▶ [Supplied data]:
━━━━━━━━━━━━━━━━━━━━━━━━━━━━━━

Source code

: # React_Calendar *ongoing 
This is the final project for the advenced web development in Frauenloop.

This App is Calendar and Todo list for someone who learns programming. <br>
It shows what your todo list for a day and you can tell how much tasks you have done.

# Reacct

━━━━━━━━━━━━━━━━━━━━━━━━━━━━━━

▶ [Task objective]: Show every line above in which the word "This" appears.

▶ [Exercise response]:
This is the final project for the advenced web development in Frauenloop.
This App is Calendar and Todo list for someone who learns programming. <br>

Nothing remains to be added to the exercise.